For the previous 3 weeks I took the new coursera online course on “How to win Data Science competitions”. I wanted to take this course because I thought it will have a good ROI for my Master Tier Journey and it exceeded my expectations!

This is an advanced 5 weeks course on methods, tricks, tips on how to win data science competitions. The course is presented by Kaggle GrandMasters and they share their expertise on how they won multiple competitions. The videos are teach-by-example: they start with they concept to discuss and then finish the video with how that particular method helped them win a certain competition.

Topics Covered

The course covers the different stages of the data pipeline. Some of these topics are specific to data competitions, however, I think a big part is transposable to real world data applications. Topics included in the course are the following:

  • Overview of different models
  • Feature preprocessing
  • Feature generation
  • Feature extraction
  • Feature interactions
  • Setting up correct validation schemes
  • Discussion of evaluation metrics and how to optimize them
  • Hyperparameter tuning
  • Ensembling
  • Analysis of past competitions

Workload

Each week in the course is made of 30 min to 90 min of video lectures, quizzes and programming assignments. The videos are split into 10 to 20 min videos, good thing for short attention span. The quizzes are available only for students that pay for the course. Programming assignment are related to the course kaggle competition.

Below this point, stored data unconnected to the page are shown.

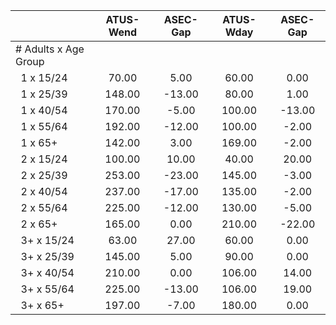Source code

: 
|                      |    ATUS-Wend |     ASEC-Gap |    ATUS-Wday |     ASEC-Gap |
| -------------------- | :----------: | :----------: | :----------: | :----------: |
| # Adults x Age Group |              |              |              |              |
| &nbsp;&nbsp;1 x 15/24 |        70.00 |         5.00 |        60.00 |         0.00 |
| &nbsp;&nbsp;1 x 25/39 |       148.00 |       -13.00 |        80.00 |         1.00 |
| &nbsp;&nbsp;1 x 40/54 |       170.00 |        -5.00 |       100.00 |       -13.00 |
| &nbsp;&nbsp;1 x 55/64 |       192.00 |       -12.00 |       100.00 |        -2.00 |
| &nbsp;&nbsp;1 x 65+  |       142.00 |         3.00 |       169.00 |        -2.00 |
| &nbsp;&nbsp;2 x 15/24 |       100.00 |        10.00 |        40.00 |        20.00 |
| &nbsp;&nbsp;2 x 25/39 |       253.00 |       -23.00 |       145.00 |        -3.00 |
| &nbsp;&nbsp;2 x 40/54 |       237.00 |       -17.00 |       135.00 |        -2.00 |
| &nbsp;&nbsp;2 x 55/64 |       225.00 |       -12.00 |       130.00 |        -5.00 |
| &nbsp;&nbsp;2 x 65+  |       165.00 |         0.00 |       210.00 |       -22.00 |
| &nbsp;&nbsp;3+ x 15/24 |        63.00 |        27.00 |        60.00 |         0.00 |
| &nbsp;&nbsp;3+ x 25/39 |       145.00 |         5.00 |        90.00 |         0.00 |
| &nbsp;&nbsp;3+ x 40/54 |       210.00 |         0.00 |       106.00 |        14.00 |
| &nbsp;&nbsp;3+ x 55/64 |       225.00 |       -13.00 |       106.00 |        19.00 |
| &nbsp;&nbsp;3+ x 65+ |       197.00 |        -7.00 |       180.00 |         0.00 |

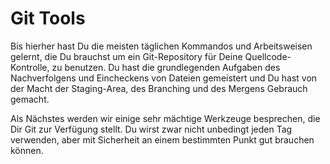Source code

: <!--# Git Tools-->
# Git Tools

<!--By now, you’ve learned most of the day-to-day commands and workflows that you need to manage or maintain a Git repository for your source code control. You’ve accomplished the basic tasks of tracking and committing files, and you’ve harnessed the power of the staging area and lightweight topic branching and merging.-->

Bis hierher hast Du die meisten täglichen Kommandos und Arbeitsweisen gelernt, die Du brauchst um ein Git-Repository für Deine Quellcode-Kontrolle, zu benutzen. Du hast die grundlegenden Aufgaben des Nachverfolgens und Eincheckens von Dateien gemeistert und Du hast von der Macht der Staging-Area, des Branching und des Mergens Gebrauch gemacht.

<!--Now you’ll explore a number of very powerful things that Git can do that you may not necessarily use on a day-to-day basis but that you may need at some point.-->

Als Nächstes werden wir einige sehr mächtige Werkzeuge besprechen, die Dir Git zur Verfügung stellt. Du wirst zwar nicht unbedingt jeden Tag verwenden, aber mit Sicherheit an einem bestimmten Punkt gut brauchen können.

<!--# Revision Selection-->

You can access them even when you just audit the course. The assignments get you to implement the methods discussed in the video lectures on real world data. All of the work for the course is in Python.

coursera

Competition cover on kaggle

Final competition

The highlight of this course is the final competition hosted on kaggle. The goal is to predict future sales volume of different items based on sales history. The data provided representes daily sales from January 2013 to October 2015 provided by 1C, items description and item categories. The tutors provide some notebooks to guide students to get started with the competitions and try and implement the different methods and tricks. The challenge with this data is that the goal is to predict next month sales for (shop, item) combinations and the provided data is daily sales. Another challenge is that the train and test data only share 50% of the items.

Final thought

I highly recommend this course for anyone wanting to get better at data science competitions if you want to get that edge needed to take your skills to the next level.